Drop every image and restate the entries below word for word.

*** Given records Section Begins ***

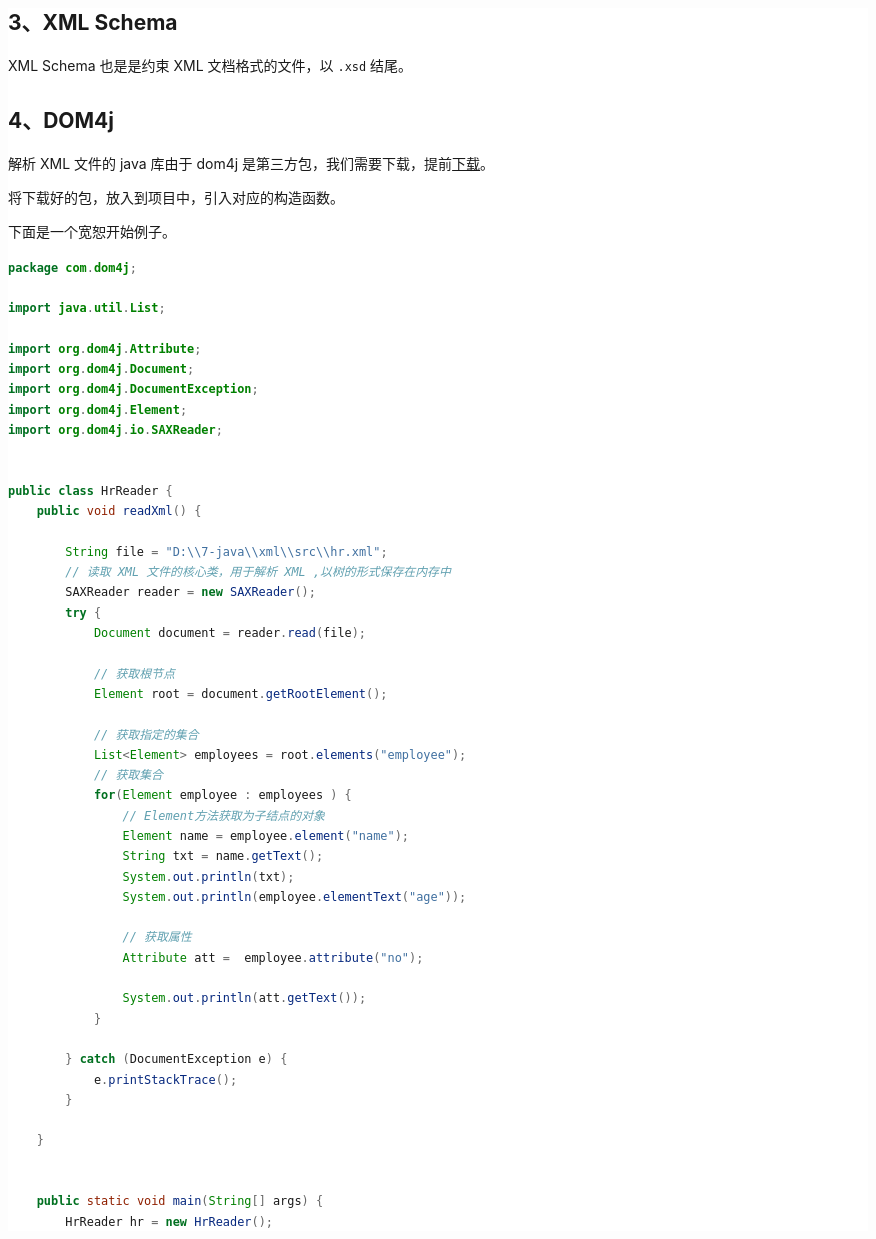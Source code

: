
## 3、XML Schema

XML Schema 也是是约束 XML 文档格式的文件，以 `.xsd` 结尾。





## 4、DOM4j

解析 XML 文件的 java 库由于 dom4j 是第三方包，我们需要下载，提前[下载](https://dom4j.github.io/)。

将下载好的包，放入到项目中，引入对应的构造函数。

下面是一个宽恕开始例子。

```java
package com.dom4j;

import java.util.List;

import org.dom4j.Attribute;
import org.dom4j.Document;
import org.dom4j.DocumentException;
import org.dom4j.Element;
import org.dom4j.io.SAXReader;


public class HrReader {
	public void readXml() {

		String file = "D:\\7-java\\xml\\src\\hr.xml";
		// 读取 XML 文件的核心类，用于解析 XML ,以树的形式保存在内存中
		SAXReader reader = new SAXReader();
		try {
			Document document = reader.read(file);
			
			// 获取根节点
			Element root = document.getRootElement();
			
			// 获取指定的集合
			List<Element> employees = root.elements("employee");
			// 获取集合
			for(Element employee : employees ) {
				// Element方法获取为子结点的对象
				Element name = employee.element("name");
				String txt = name.getText();
				System.out.println(txt);
				System.out.println(employee.elementText("age"));
				
				// 获取属性
				Attribute att =  employee.attribute("no");

				System.out.println(att.getText());
			}

		} catch (DocumentException e) {
			e.printStackTrace();
		}
		
	}
	
	
	public static void main(String[] args) {
		HrReader hr = new HrReader();
```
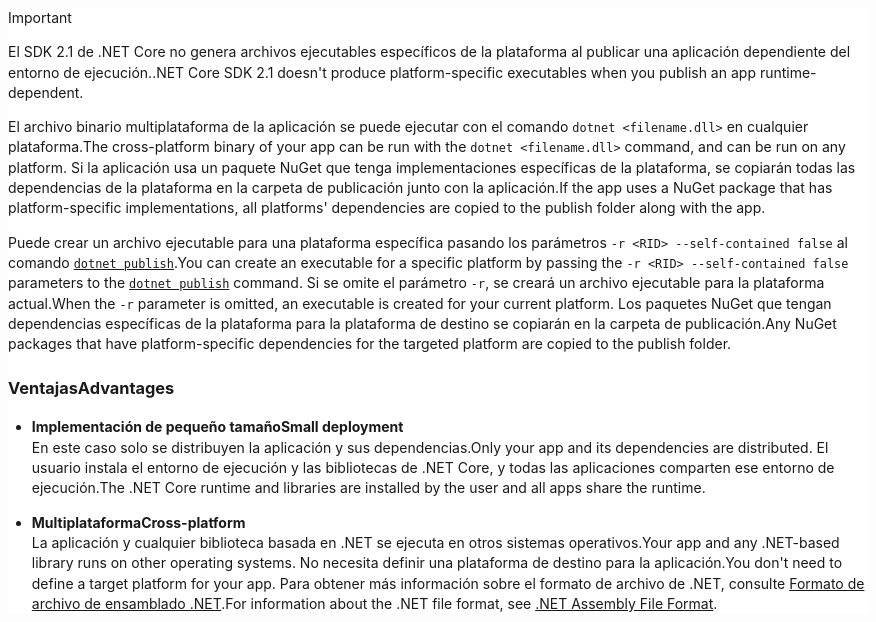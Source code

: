 > [!IMPORTANT]
> <span data-ttu-id="5c6e3-174">El SDK 2.1 de .NET Core no genera archivos ejecutables específicos de la plataforma al publicar una aplicación dependiente del entorno de ejecución.</span><span class="sxs-lookup"><span data-stu-id="5c6e3-174">.NET Core SDK 2.1 doesn't produce platform-specific executables when you publish an app runtime-dependent.</span></span>

<span data-ttu-id="5c6e3-175">El archivo binario multiplataforma de la aplicación se puede ejecutar con el comando `dotnet <filename.dll>` en cualquier plataforma.</span><span class="sxs-lookup"><span data-stu-id="5c6e3-175">The cross-platform binary of your app can be run with the `dotnet <filename.dll>` command, and can be run on any platform.</span></span> <span data-ttu-id="5c6e3-176">Si la aplicación usa un paquete NuGet que tenga implementaciones específicas de la plataforma, se copiarán todas las dependencias de la plataforma en la carpeta de publicación junto con la aplicación.</span><span class="sxs-lookup"><span data-stu-id="5c6e3-176">If the app uses a NuGet package that has platform-specific implementations, all platforms' dependencies are copied to the publish folder along with the app.</span></span>

<span data-ttu-id="5c6e3-177">Puede crear un archivo ejecutable para una plataforma específica pasando los parámetros `-r <RID> --self-contained false` al comando [`dotnet publish`](../tools/dotnet-publish.md).</span><span class="sxs-lookup"><span data-stu-id="5c6e3-177">You can create an executable for a specific platform by passing the `-r <RID> --self-contained false` parameters to the [`dotnet publish`](../tools/dotnet-publish.md) command.</span></span> <span data-ttu-id="5c6e3-178">Si se omite el parámetro `-r`, se creará un archivo ejecutable para la plataforma actual.</span><span class="sxs-lookup"><span data-stu-id="5c6e3-178">When the `-r` parameter is omitted, an executable is created for your current platform.</span></span> <span data-ttu-id="5c6e3-179">Los paquetes NuGet que tengan dependencias específicas de la plataforma para la plataforma de destino se copiarán en la carpeta de publicación.</span><span class="sxs-lookup"><span data-stu-id="5c6e3-179">Any NuGet packages that have platform-specific dependencies for the targeted platform are copied to the publish folder.</span></span>

### <a name="advantages"></a><span data-ttu-id="5c6e3-180">Ventajas</span><span class="sxs-lookup"><span data-stu-id="5c6e3-180">Advantages</span></span>

- <span data-ttu-id="5c6e3-181">**Implementación de pequeño tamaño**</span><span class="sxs-lookup"><span data-stu-id="5c6e3-181">**Small deployment**</span></span>\
<span data-ttu-id="5c6e3-182">En este caso solo se distribuyen la aplicación y sus dependencias.</span><span class="sxs-lookup"><span data-stu-id="5c6e3-182">Only your app and its dependencies are distributed.</span></span> <span data-ttu-id="5c6e3-183">El usuario instala el entorno de ejecución y las bibliotecas de .NET Core, y todas las aplicaciones comparten ese entorno de ejecución.</span><span class="sxs-lookup"><span data-stu-id="5c6e3-183">The .NET Core runtime and libraries are installed by the user and all apps share the runtime.</span></span>

- <span data-ttu-id="5c6e3-184">**Multiplataforma**</span><span class="sxs-lookup"><span data-stu-id="5c6e3-184">**Cross-platform**</span></span>\
<span data-ttu-id="5c6e3-185">La aplicación y cualquier biblioteca basada en .NET se ejecuta en otros sistemas operativos.</span><span class="sxs-lookup"><span data-stu-id="5c6e3-185">Your app and any .NET-based library runs on other operating systems.</span></span> <span data-ttu-id="5c6e3-186">No necesita definir una plataforma de destino para la aplicación.</span><span class="sxs-lookup"><span data-stu-id="5c6e3-186">You don't need to define a target platform for your app.</span></span> <span data-ttu-id="5c6e3-187">Para obtener más información sobre el formato de archivo de .NET, consulte [Formato de archivo de ensamblado .NET](../../standard/assembly/file-format.md).</span><span class="sxs-lookup"><span data-stu-id="5c6e3-187">For information about the .NET file format, see [.NET Assembly File Format](../../standard/assembly/file-format.md).</span></span>
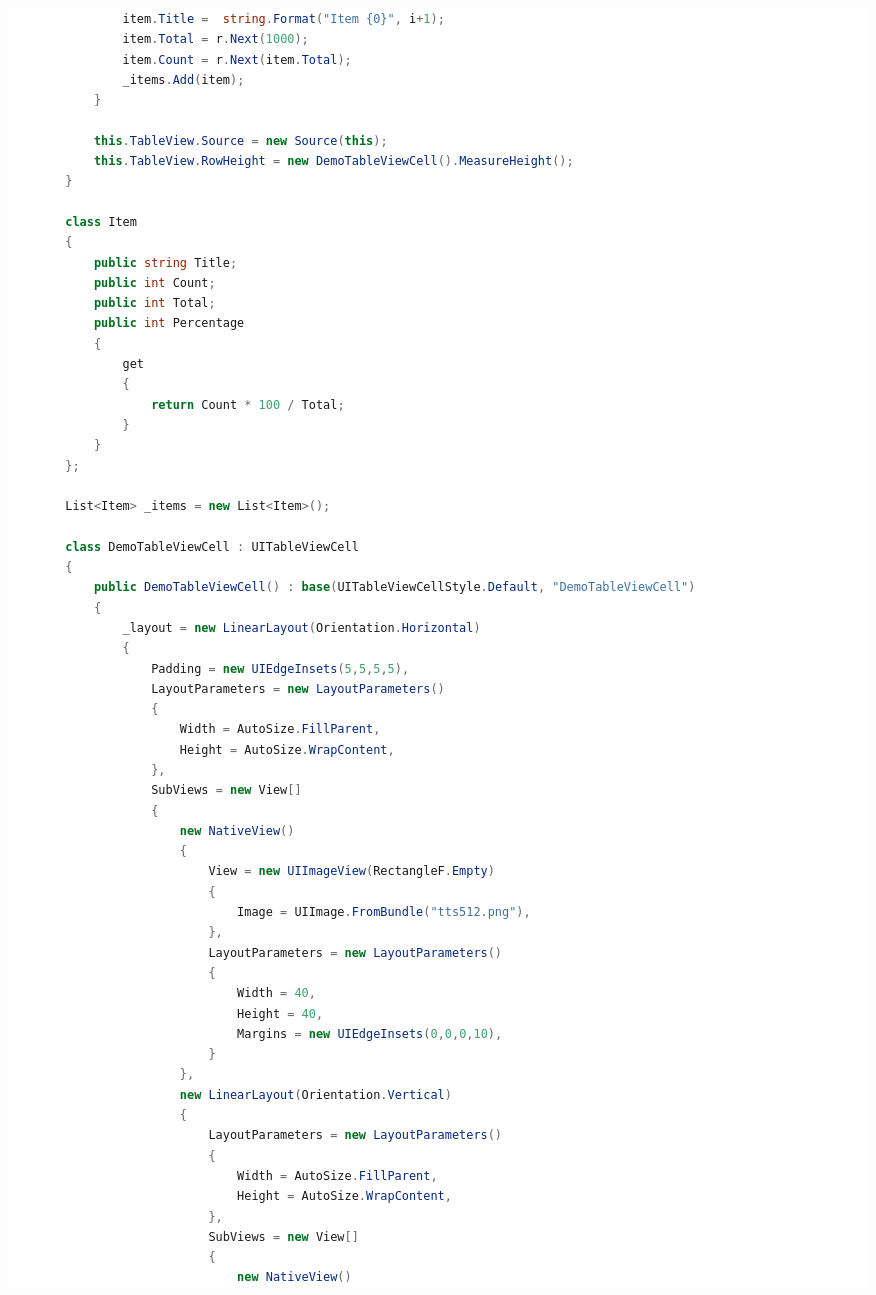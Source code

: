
 ```C#
				item.Title =  string.Format("Item {0}", i+1);
				item.Total = r.Next(1000);
				item.Count = r.Next(item.Total);
				_items.Add(item);
			}

			this.TableView.Source = new Source(this);
			this.TableView.RowHeight = new DemoTableViewCell().MeasureHeight();
		}

		class Item
		{
			public string Title;
			public int Count;
			public int Total;
			public int Percentage
			{
				get
				{
					return Count * 100 / Total;
				}
			}
		};

		List<Item> _items = new List<Item>();

		class DemoTableViewCell : UITableViewCell
		{
			public DemoTableViewCell() : base(UITableViewCellStyle.Default, "DemoTableViewCell")
			{
				_layout = new LinearLayout(Orientation.Horizontal)
				{
					Padding = new UIEdgeInsets(5,5,5,5),
					LayoutParameters = new LayoutParameters()
					{
						Width = AutoSize.FillParent,
						Height = AutoSize.WrapContent,
					},
					SubViews = new View[]
					{
						new NativeView()
						{
							View = new UIImageView(RectangleF.Empty)
							{
								Image = UIImage.FromBundle("tts512.png"),
							},
							LayoutParameters = new LayoutParameters()
							{
								Width = 40,
								Height = 40,
								Margins = new UIEdgeInsets(0,0,0,10),
							}
						},
						new LinearLayout(Orientation.Vertical)
						{
							LayoutParameters = new LayoutParameters()
							{
								Width = AutoSize.FillParent,
								Height = AutoSize.WrapContent,
							},
							SubViews = new View[]
							{
								new NativeView()
```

*** Given records Section Ends ***

Response =
Source code

:
## 3、XML Schema

XML Schema 也是是约束 XML 文档格式的文件，以 `.xsd` 结尾。





## 4、DOM4j

解析 XML 文件的 java 库由于 dom4j 是第三方包，我们需要下载，提前[下载](https://dom4j.github.io/)。

将下载好的包，放入到项目中，引入对应的构造函数。

下面是一个宽恕开始例子。

```java
package com.dom4j;

import java.util.List;

import org.dom4j.Attribute;
import org.dom4j.Document;
import org.dom4j.DocumentException;
import org.dom4j.Element;
import org.dom4j.io.SAXReader;


public class HrReader {
	public void readXml() {

		String file = "D:\\7-java\\xml\\src\\hr.xml";
		// 读取 XML 文件的核心类，用于解析 XML ,以树的形式保存在内存中
		SAXReader reader = new SAXReader();
		try {
			Document document = reader.read(file);
			
			// 获取根节点
			Element root = document.getRootElement();
			
			// 获取指定的集合
			List<Element> employees = root.elements("employee");
			// 获取集合
			for(Element employee : employees ) {
				// Element方法获取为子结点的对象
				Element name = employee.element("name");
				String txt = name.getText();
				System.out.println(txt);
				System.out.println(employee.elementText("age"));
				
				// 获取属性
				Attribute att =  employee.attribute("no");

				System.out.println(att.getText());
			}

		} catch (DocumentException e) {
			e.printStackTrace();
		}
		
	}
	
	
	public static void main(String[] args) {
		HrReader hr = new HrReader();
```
Source code

: > [!IMPORTANT]
> <span data-ttu-id="5c6e3-174">El SDK 2.1 de .NET Core no genera archivos ejecutables específicos de la plataforma al publicar una aplicación dependiente del entorno de ejecución.</span><span class="sxs-lookup"><span data-stu-id="5c6e3-174">.NET Core SDK 2.1 doesn't produce platform-specific executables when you publish an app runtime-dependent.</span></span>

<span data-ttu-id="5c6e3-175">El archivo binario multiplataforma de la aplicación se puede ejecutar con el comando `dotnet <filename.dll>` en cualquier plataforma.</span><span class="sxs-lookup"><span data-stu-id="5c6e3-175">The cross-platform binary of your app can be run with the `dotnet <filename.dll>` command, and can be run on any platform.</span></span> <span data-ttu-id="5c6e3-176">Si la aplicación usa un paquete NuGet que tenga implementaciones específicas de la plataforma, se copiarán todas las dependencias de la plataforma en la carpeta de publicación junto con la aplicación.</span><span class="sxs-lookup"><span data-stu-id="5c6e3-176">If the app uses a NuGet package that has platform-specific implementations, all platforms' dependencies are copied to the publish folder along with the app.</span></span>

<span data-ttu-id="5c6e3-177">Puede crear un archivo ejecutable para una plataforma específica pasando los parámetros `-r <RID> --self-contained false` al comando [`dotnet publish`](../tools/dotnet-publish.md).</span><span class="sxs-lookup"><span data-stu-id="5c6e3-177">You can create an executable for a specific platform by passing the `-r <RID> --self-contained false` parameters to the [`dotnet publish`](../tools/dotnet-publish.md) command.</span></span> <span data-ttu-id="5c6e3-178">Si se omite el parámetro `-r`, se creará un archivo ejecutable para la plataforma actual.</span><span class="sxs-lookup"><span data-stu-id="5c6e3-178">When the `-r` parameter is omitted, an executable is created for your current platform.</span></span> <span data-ttu-id="5c6e3-179">Los paquetes NuGet que tengan dependencias específicas de la plataforma para la plataforma de destino se copiarán en la carpeta de publicación.</span><span class="sxs-lookup"><span data-stu-id="5c6e3-179">Any NuGet packages that have platform-specific dependencies for the targeted platform are copied to the publish folder.</span></span>

### <a name="advantages"></a><span data-ttu-id="5c6e3-180">Ventajas</span><span class="sxs-lookup"><span data-stu-id="5c6e3-180">Advantages</span></span>

- <span data-ttu-id="5c6e3-181">**Implementación de pequeño tamaño**</span><span class="sxs-lookup"><span data-stu-id="5c6e3-181">**Small deployment**</span></span>\
<span data-ttu-id="5c6e3-182">En este caso solo se distribuyen la aplicación y sus dependencias.</span><span class="sxs-lookup"><span data-stu-id="5c6e3-182">Only your app and its dependencies are distributed.</span></span> <span data-ttu-id="5c6e3-183">El usuario instala el entorno de ejecución y las bibliotecas de .NET Core, y todas las aplicaciones comparten ese entorno de ejecución.</span><span class="sxs-lookup"><span data-stu-id="5c6e3-183">The .NET Core runtime and libraries are installed by the user and all apps share the runtime.</span></span>

- <span data-ttu-id="5c6e3-184">**Multiplataforma**</span><span class="sxs-lookup"><span data-stu-id="5c6e3-184">**Cross-platform**</span></span>\
<span data-ttu-id="5c6e3-185">La aplicación y cualquier biblioteca basada en .NET se ejecuta en otros sistemas operativos.</span><span class="sxs-lookup"><span data-stu-id="5c6e3-185">Your app and any .NET-based library runs on other operating systems.</span></span> <span data-ttu-id="5c6e3-186">No necesita definir una plataforma de destino para la aplicación.</span><span class="sxs-lookup"><span data-stu-id="5c6e3-186">You don't need to define a target platform for your app.</span></span> <span data-ttu-id="5c6e3-187">Para obtener más información sobre el formato de archivo de .NET, consulte [Formato de archivo de ensamblado .NET](../../standard/assembly/file-format.md).</span><span class="sxs-lookup"><span data-stu-id="5c6e3-187">For information about the .NET file format, see [.NET Assembly File Format](../../standard/assembly/file-format.md).</span></span>
Source code

:
 ```C#
				item.Title =  string.Format("Item {0}", i+1);
				item.Total = r.Next(1000);
				item.Count = r.Next(item.Total);
				_items.Add(item);
			}

			this.TableView.Source = new Source(this);
			this.TableView.RowHeight = new DemoTableViewCell().MeasureHeight();
		}

		class Item
		{
			public string Title;
			public int Count;
			public int Total;
			public int Percentage
			{
				get
				{
					return Count * 100 / Total;
				}
			}
		};

		List<Item> _items = new List<Item>();

		class DemoTableViewCell : UITableViewCell
		{
			public DemoTableViewCell() : base(UITableViewCellStyle.Default, "DemoTableViewCell")
			{
				_layout = new LinearLayout(Orientation.Horizontal)
				{
					Padding = new UIEdgeInsets(5,5,5,5),
					LayoutParameters = new LayoutParameters()
					{
						Width = AutoSize.FillParent,
						Height = AutoSize.WrapContent,
					},
					SubViews = new View[]
					{
						new NativeView()
						{
							View = new UIImageView(RectangleF.Empty)
							{
								Image = UIImage.FromBundle("tts512.png"),
							},
							LayoutParameters = new LayoutParameters()
							{
								Width = 40,
								Height = 40,
								Margins = new UIEdgeInsets(0,0,0,10),
							}
						},
						new LinearLayout(Orientation.Vertical)
						{
							LayoutParameters = new LayoutParameters()
							{
								Width = AutoSize.FillParent,
								Height = AutoSize.WrapContent,
							},
							SubViews = new View[]
							{
								new NativeView()
```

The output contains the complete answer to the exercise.